What to do: The entries below contain a stretch that opens with the line containing "docker run -p 8080:8080 springboot-k8s-app" and closes with the line containing "kind create cluster"; set down that stretch exactly, both ends included, and nothing else.

Data section:
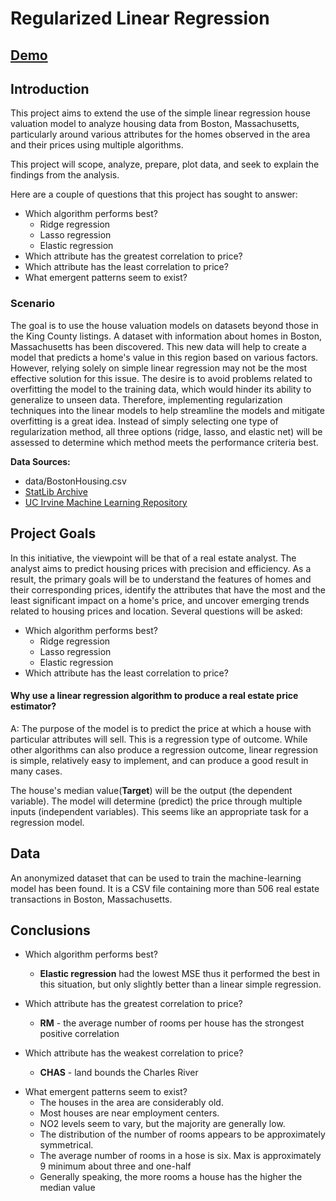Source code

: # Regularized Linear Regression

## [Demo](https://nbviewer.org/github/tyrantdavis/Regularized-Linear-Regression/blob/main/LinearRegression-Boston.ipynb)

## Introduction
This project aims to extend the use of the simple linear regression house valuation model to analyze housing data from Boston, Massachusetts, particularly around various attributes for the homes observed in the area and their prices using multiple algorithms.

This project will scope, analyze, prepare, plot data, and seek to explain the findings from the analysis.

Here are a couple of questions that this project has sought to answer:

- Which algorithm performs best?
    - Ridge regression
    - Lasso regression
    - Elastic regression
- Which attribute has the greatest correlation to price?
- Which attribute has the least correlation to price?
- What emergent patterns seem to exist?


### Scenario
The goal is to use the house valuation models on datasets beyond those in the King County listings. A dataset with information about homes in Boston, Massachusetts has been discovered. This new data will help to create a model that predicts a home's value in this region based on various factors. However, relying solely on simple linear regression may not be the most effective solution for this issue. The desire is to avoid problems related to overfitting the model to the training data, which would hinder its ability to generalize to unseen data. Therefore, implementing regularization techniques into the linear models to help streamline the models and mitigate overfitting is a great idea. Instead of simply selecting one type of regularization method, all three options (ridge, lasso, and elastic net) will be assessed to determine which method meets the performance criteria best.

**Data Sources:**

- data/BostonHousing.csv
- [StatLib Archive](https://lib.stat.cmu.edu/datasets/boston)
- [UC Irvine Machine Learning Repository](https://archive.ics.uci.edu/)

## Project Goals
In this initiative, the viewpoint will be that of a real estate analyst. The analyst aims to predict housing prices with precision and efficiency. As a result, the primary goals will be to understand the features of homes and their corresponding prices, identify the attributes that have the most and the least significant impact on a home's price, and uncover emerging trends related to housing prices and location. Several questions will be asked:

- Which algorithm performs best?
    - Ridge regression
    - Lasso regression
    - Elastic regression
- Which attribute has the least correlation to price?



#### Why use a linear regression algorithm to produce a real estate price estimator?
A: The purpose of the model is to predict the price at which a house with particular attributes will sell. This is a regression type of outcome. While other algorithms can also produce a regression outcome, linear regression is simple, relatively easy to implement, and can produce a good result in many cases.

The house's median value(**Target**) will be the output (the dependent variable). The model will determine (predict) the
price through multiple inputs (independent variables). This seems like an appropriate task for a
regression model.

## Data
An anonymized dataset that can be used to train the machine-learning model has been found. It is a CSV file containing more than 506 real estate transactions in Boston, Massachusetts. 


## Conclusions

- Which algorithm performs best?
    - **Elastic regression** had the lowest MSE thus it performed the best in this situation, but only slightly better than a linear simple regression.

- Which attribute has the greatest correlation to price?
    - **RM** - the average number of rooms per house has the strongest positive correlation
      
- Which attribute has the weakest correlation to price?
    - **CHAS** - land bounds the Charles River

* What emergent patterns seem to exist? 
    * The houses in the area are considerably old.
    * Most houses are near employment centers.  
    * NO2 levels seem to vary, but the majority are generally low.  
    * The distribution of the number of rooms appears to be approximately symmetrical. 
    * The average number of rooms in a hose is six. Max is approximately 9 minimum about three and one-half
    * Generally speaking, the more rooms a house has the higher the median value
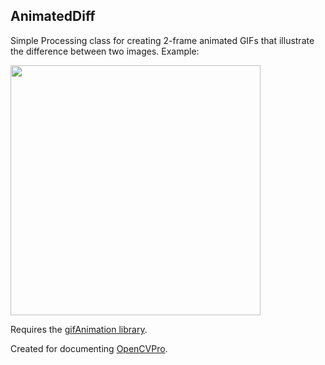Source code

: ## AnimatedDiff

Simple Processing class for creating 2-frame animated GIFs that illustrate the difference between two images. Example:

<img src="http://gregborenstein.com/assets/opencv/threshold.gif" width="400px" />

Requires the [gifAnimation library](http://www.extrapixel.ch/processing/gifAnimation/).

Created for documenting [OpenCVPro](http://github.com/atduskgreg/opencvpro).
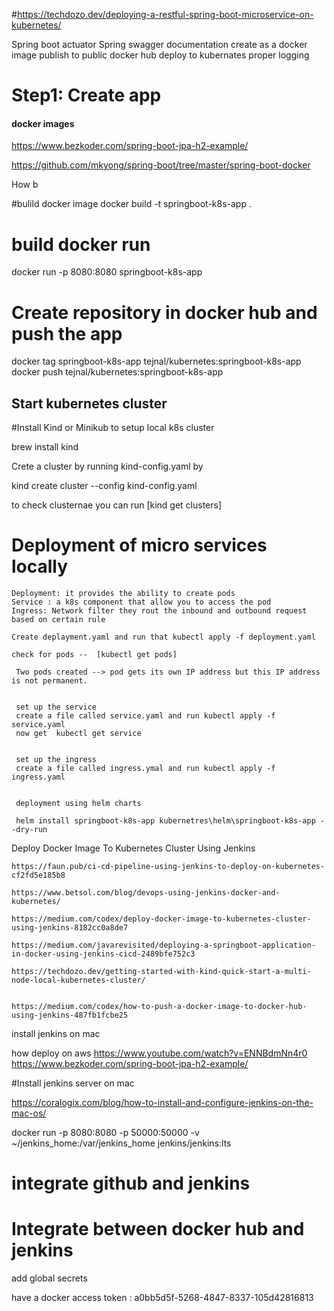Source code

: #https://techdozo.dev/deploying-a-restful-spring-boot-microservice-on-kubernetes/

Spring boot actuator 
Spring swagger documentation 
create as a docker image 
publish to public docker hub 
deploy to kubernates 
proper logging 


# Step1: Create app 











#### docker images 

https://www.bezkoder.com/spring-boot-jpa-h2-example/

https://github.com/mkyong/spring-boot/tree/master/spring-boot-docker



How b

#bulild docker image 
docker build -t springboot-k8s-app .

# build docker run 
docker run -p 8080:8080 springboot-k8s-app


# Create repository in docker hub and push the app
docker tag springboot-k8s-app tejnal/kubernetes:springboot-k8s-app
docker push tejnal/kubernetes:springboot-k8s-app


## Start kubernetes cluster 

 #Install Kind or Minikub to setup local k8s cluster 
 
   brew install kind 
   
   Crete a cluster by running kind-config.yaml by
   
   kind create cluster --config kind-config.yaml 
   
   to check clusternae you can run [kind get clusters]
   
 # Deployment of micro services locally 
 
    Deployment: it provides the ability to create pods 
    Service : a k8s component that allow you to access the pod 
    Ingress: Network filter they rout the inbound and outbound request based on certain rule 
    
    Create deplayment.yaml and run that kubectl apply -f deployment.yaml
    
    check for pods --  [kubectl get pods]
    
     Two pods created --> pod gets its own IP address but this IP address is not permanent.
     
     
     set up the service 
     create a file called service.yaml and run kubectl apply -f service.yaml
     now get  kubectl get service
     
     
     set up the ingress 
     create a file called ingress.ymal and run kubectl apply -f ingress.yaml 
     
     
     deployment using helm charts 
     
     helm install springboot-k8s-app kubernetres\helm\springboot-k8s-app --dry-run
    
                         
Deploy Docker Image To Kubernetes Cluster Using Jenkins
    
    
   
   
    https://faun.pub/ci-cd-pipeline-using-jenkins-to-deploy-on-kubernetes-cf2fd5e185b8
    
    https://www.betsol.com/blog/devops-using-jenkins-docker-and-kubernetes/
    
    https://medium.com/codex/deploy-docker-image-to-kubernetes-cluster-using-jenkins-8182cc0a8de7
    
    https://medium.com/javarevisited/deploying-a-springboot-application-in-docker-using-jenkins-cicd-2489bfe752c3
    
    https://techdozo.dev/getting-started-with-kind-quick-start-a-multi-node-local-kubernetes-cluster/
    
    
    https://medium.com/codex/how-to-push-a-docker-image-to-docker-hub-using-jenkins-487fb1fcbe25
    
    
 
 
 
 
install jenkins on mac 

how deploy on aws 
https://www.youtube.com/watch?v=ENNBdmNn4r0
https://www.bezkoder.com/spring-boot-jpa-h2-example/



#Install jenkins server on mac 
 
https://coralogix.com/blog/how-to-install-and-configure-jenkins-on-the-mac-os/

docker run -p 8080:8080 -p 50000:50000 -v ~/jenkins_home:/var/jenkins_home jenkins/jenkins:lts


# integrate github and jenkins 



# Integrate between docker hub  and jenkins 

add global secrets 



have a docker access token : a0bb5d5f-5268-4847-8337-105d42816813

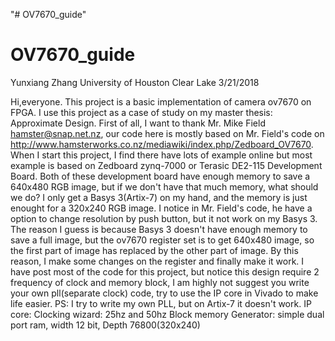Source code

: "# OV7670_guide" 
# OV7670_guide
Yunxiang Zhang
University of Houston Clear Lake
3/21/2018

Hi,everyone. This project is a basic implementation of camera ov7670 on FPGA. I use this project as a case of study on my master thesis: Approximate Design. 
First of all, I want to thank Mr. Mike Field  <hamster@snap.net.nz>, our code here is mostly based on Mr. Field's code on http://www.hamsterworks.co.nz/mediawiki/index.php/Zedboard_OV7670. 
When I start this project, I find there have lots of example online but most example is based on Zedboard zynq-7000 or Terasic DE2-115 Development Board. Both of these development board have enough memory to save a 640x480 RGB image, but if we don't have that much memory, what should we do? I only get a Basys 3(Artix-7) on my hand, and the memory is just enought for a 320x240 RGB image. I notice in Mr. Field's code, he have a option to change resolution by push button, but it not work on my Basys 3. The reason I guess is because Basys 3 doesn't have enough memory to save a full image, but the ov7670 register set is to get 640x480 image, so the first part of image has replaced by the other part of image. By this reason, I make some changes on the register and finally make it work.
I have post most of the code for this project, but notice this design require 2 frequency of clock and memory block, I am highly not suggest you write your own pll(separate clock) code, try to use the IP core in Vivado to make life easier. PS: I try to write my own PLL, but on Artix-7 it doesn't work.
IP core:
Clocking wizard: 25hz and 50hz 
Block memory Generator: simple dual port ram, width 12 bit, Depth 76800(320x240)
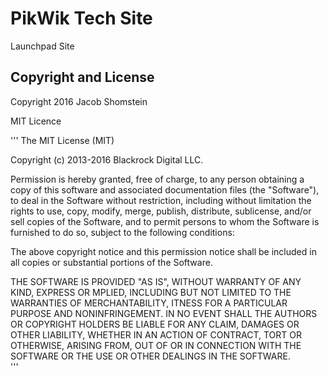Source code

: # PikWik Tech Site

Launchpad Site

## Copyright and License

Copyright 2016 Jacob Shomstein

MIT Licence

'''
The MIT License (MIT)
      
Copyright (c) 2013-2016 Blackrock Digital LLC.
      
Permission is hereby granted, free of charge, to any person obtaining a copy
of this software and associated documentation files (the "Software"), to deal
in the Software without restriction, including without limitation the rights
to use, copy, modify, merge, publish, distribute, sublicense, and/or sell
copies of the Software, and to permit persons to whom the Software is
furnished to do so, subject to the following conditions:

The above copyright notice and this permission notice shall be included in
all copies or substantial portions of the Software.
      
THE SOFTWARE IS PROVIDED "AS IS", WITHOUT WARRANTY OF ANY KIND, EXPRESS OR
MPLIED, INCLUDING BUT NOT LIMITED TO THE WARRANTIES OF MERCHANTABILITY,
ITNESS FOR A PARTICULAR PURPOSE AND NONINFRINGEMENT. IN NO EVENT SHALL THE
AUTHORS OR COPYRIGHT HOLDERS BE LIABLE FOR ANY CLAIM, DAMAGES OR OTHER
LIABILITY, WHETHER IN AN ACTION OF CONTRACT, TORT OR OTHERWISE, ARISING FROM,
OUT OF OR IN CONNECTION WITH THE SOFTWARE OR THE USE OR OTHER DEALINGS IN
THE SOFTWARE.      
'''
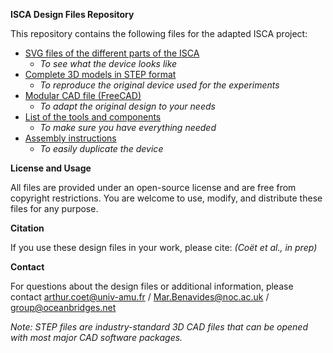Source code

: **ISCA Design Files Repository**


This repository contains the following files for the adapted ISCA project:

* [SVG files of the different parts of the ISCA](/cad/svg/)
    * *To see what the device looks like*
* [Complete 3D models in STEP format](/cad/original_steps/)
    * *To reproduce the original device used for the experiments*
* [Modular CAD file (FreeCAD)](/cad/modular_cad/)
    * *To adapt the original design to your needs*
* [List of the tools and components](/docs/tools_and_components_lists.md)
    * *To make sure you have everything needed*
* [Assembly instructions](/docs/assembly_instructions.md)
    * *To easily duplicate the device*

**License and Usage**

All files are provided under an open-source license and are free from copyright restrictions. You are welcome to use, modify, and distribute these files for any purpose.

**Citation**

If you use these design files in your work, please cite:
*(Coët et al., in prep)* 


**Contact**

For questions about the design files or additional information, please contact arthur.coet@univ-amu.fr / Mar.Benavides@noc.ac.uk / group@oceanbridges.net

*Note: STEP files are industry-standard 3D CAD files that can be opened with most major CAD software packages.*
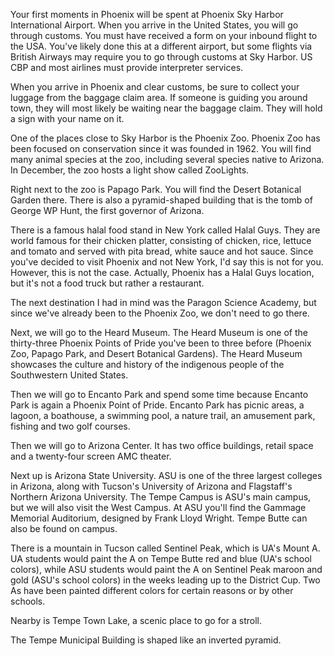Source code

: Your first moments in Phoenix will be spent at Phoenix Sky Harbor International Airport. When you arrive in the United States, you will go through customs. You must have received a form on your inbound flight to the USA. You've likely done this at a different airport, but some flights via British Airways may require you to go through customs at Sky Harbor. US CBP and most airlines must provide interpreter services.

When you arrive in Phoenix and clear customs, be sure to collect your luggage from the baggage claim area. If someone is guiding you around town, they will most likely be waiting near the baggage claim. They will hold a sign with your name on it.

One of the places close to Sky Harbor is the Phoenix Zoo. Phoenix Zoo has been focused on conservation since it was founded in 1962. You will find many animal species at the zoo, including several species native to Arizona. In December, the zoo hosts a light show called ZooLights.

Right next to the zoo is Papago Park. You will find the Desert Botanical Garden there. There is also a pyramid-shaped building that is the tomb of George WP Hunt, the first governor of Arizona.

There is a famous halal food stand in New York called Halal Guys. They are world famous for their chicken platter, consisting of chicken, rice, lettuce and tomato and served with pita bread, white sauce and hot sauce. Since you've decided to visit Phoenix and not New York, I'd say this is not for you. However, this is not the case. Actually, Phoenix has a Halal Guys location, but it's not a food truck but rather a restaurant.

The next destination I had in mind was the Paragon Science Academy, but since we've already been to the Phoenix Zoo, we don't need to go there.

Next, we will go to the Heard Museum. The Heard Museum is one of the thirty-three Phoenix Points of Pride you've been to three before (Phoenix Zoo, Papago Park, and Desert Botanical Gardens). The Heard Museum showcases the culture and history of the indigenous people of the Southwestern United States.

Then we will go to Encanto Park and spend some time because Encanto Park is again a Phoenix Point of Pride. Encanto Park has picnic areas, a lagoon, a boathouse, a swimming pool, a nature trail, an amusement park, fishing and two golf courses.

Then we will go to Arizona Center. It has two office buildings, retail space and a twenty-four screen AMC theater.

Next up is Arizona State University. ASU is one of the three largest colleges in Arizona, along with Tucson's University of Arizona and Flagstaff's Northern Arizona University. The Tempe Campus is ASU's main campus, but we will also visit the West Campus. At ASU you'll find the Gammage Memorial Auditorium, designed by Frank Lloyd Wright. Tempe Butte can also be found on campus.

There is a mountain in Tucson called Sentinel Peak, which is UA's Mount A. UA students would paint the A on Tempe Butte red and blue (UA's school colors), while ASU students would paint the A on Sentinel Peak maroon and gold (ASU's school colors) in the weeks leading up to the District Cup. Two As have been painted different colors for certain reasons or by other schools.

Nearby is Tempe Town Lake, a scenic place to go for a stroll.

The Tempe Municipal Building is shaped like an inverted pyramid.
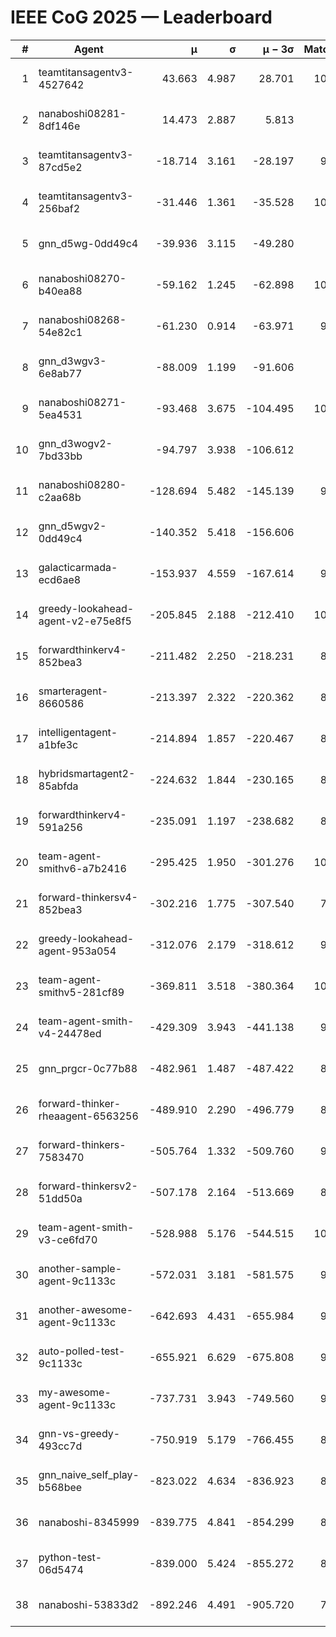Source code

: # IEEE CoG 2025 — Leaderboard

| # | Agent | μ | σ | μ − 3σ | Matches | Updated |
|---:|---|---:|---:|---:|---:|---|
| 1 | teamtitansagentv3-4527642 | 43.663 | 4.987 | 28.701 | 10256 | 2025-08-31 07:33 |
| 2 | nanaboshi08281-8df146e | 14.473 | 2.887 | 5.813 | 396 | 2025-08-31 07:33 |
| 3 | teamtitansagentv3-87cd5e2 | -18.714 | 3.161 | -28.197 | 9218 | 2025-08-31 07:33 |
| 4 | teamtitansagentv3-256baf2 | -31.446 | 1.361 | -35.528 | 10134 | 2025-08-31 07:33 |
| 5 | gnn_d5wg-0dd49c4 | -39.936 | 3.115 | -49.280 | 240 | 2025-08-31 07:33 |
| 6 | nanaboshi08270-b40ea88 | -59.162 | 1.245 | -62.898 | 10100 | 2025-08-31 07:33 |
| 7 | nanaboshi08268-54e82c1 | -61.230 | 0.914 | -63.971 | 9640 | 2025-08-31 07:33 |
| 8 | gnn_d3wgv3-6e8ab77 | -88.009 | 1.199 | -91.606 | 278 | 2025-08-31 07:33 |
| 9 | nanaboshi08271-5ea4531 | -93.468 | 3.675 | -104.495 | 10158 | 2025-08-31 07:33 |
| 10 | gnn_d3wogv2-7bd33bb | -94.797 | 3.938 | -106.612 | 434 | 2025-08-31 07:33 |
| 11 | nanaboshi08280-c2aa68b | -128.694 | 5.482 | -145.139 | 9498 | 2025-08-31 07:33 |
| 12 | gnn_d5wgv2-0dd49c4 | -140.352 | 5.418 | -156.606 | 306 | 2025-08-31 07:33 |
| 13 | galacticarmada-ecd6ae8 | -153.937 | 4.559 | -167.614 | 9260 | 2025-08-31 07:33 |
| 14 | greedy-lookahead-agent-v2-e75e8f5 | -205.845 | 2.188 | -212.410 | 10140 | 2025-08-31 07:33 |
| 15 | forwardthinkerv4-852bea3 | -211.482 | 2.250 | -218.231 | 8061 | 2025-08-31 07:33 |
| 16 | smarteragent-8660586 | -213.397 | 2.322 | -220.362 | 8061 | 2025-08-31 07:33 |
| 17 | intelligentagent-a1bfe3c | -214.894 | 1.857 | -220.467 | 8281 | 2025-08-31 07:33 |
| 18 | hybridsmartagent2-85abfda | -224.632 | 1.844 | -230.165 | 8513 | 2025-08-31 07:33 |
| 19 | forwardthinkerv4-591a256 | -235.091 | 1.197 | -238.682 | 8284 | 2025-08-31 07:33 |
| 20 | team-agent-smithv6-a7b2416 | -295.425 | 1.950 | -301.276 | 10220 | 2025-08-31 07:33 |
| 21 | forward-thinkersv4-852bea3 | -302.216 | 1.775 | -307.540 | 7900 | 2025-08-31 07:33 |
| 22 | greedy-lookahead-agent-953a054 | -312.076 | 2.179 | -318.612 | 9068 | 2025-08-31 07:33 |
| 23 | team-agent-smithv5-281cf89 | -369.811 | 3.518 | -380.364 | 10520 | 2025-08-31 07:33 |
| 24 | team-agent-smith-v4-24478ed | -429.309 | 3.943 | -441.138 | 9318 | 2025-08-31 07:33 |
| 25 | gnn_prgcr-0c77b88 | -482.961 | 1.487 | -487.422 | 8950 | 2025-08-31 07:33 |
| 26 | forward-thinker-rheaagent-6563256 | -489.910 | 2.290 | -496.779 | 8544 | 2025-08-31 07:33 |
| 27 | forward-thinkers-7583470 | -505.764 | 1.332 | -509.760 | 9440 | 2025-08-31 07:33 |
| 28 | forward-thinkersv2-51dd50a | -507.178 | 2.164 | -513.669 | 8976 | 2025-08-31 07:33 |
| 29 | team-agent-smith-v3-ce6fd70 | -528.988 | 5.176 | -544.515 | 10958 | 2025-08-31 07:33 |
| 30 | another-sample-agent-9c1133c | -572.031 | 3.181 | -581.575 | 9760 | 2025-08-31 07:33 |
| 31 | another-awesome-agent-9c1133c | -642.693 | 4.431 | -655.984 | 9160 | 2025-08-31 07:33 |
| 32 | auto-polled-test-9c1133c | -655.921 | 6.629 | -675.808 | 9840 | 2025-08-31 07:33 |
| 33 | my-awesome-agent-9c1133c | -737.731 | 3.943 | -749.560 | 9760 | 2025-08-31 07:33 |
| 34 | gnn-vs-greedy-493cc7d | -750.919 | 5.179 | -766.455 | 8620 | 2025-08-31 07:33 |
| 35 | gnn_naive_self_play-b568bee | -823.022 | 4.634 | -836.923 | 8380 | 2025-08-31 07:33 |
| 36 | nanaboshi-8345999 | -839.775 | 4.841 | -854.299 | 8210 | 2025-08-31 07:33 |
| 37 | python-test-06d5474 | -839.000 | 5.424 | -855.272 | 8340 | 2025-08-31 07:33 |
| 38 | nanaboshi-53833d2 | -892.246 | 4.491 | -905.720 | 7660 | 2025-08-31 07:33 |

Answer to this exercise:
docker run -p 8080:8080 springboot-k8s-app


# Create repository in docker hub and push the app
docker tag springboot-k8s-app tejnal/kubernetes:springboot-k8s-app
docker push tejnal/kubernetes:springboot-k8s-app


## Start kubernetes cluster 

 #Install Kind or Minikub to setup local k8s cluster 
 
   brew install kind 
   
   Crete a cluster by running kind-config.yaml by
   
   kind create cluster --config kind-config.yaml 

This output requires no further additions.